Boston Properties’ management focuses on a strategy that targets ‘gateway regions’, which possess long-term rent appreciation potential. This enables it to achieve more optimal diversification.
In the Real Estate domain, there’s hardly a better option than BXP for investors to park their capital in. This is especially true during these rising inflationary tides.
The fourth stock of our inflation hedging stocks is Aluminum giant, Alcoa Corporation (NYSE: AA), which saw its year-on-year EPS ballooning by almost up to 4 times in its latest earnings release in April 2022. Moreover, AA had experienced a 43% climb in the last six months, as compared to the 8% dip of the S&P 500.
For a commodity stock such as Alcoa, the profitability margins growth that inflation brings is apparent. This can be gauged from the price it has charged in early 2020, compared to the first quarter of 2022. During this period, the company’s price for Aluminum charged has more than doubled. It presently stands on the verge of $4000 per metric ton.
Inflation presents a pretty strong growth opportunity for AA, which is sensitive to the movements of global aluminum prices. Moreover, aluminum finds heavy use in the manufacture of electric vehicles, which is another rising trend observed in recent years. Alcoa is optimally positioned to turn big profits in this context. This is due to it being one of the largest Aluminum-producers in the world. Shareholders would hardly find a better-suited growth stock than AA if they are looking for the best inflation stocks. This is because it would allow their portfolios to soar high in this inflation environment.
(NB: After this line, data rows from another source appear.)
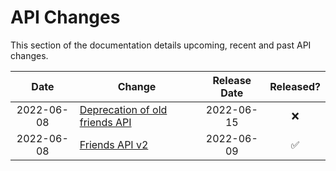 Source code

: # API Changes

This section of the documentation details upcoming, recent and past API changes.

| Date | Change | Release Date | Released? |
|:-:|---|:-:|:-:|
| 2022-06-08 | [Deprecation of old friends API](/changes/20220608-friends-api-v1-deprecation) | 2022-06-15 | ❌ |
| 2022-06-08 | [Friends API v2](/changes/20220608-friends-api-v2) | 2022-06-09 | ✅ |
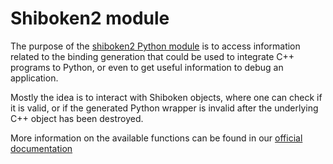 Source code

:# Shiboken2 module

The purpose of the [shiboken2 Python module](https://wiki.qt.io/Qt_for_Python/Shiboken)
is to access information related to the binding generation that could be used to integrate
C++ programs to Python, or even to get useful information to debug
an application.

Mostly the idea is to interact with Shiboken objects,
where one can check if it is valid, or if the generated Python wrapper
is invalid after the underlying C++ object has been destroyed.

More information on the available functions can be found
in our [official documentation](https://doc.qt.io/qtforpython/shiboken2/shibokenmodule.html)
Last on our list, but far from being the least is the Canadian gold stock, Barrick Gold Corporation (GOLD).
Seldom does one think of an inflation strategy, and not consider the gold industry. This is due to its reputation of being a great store of value amidst rising commodity prices. The broader market traditionally perceives gold as being the ultimate hedge against inflation. For this reason, whenever financial uncertainty looms across the economy, the demand for gold surges. Perhaps this explains Barrick Gold’s recent growth trajectory.
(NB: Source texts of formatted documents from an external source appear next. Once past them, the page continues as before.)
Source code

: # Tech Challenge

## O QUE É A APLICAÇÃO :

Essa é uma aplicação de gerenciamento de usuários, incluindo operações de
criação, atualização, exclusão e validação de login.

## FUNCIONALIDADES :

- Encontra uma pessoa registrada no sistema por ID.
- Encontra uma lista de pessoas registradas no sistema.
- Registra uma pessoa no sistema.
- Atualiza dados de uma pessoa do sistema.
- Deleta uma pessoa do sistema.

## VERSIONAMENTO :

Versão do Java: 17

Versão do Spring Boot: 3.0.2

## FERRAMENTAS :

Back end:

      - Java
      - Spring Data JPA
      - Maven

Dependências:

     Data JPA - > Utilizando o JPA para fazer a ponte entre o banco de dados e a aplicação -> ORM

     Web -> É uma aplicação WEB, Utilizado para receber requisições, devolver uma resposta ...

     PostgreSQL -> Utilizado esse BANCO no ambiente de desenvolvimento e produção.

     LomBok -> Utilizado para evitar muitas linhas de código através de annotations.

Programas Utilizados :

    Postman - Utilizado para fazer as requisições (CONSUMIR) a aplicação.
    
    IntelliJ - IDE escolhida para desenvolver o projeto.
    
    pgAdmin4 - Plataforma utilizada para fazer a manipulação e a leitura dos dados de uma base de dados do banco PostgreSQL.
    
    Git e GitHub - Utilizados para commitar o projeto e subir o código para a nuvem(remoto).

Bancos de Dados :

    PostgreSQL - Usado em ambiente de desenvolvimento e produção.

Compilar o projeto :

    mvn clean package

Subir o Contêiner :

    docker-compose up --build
In the last six months, the company had outperformed the S&P 500 index, boasting a price gain of almost 11%. Considering that the index had dipped by 8% during this time, Barrick’s investors have thrived. This has been the case despite other stocks seeing their capital come crashing down.
Moreover, we are confident that the company is potentially standing on the verge of immense opportunity. This seems to be the case after another successful round of drilling at the Donlin Gold property in Alaska. Following strong feasibility results, which point to a longer mine lifecycle, Barrick has gone all in. It does this by enhancing its spending, with its partner NovaGold, to levels unseen in the last ten years. These findings are remarkably based on only a 5% exploration of the company’s total land claims. This ups the present value of the stock’s growth potential to a substantial degree and thus placing it on the list of best inflation stocks. If these opportunities are realized, we could be seeing the gap between its stock movement, and that of the S&P 500, further widen.
Inflation understandably rings alarm bells across the financial market. This is because it poses the risk of profit slowdown, reduced demand, and higher costs to maintain operations. However, certain investors in the market use these conditions to see their portfolios climb extraordinarily high. This is in line with the widely accepted view that there indeed is opportunity in these adverse circumstances.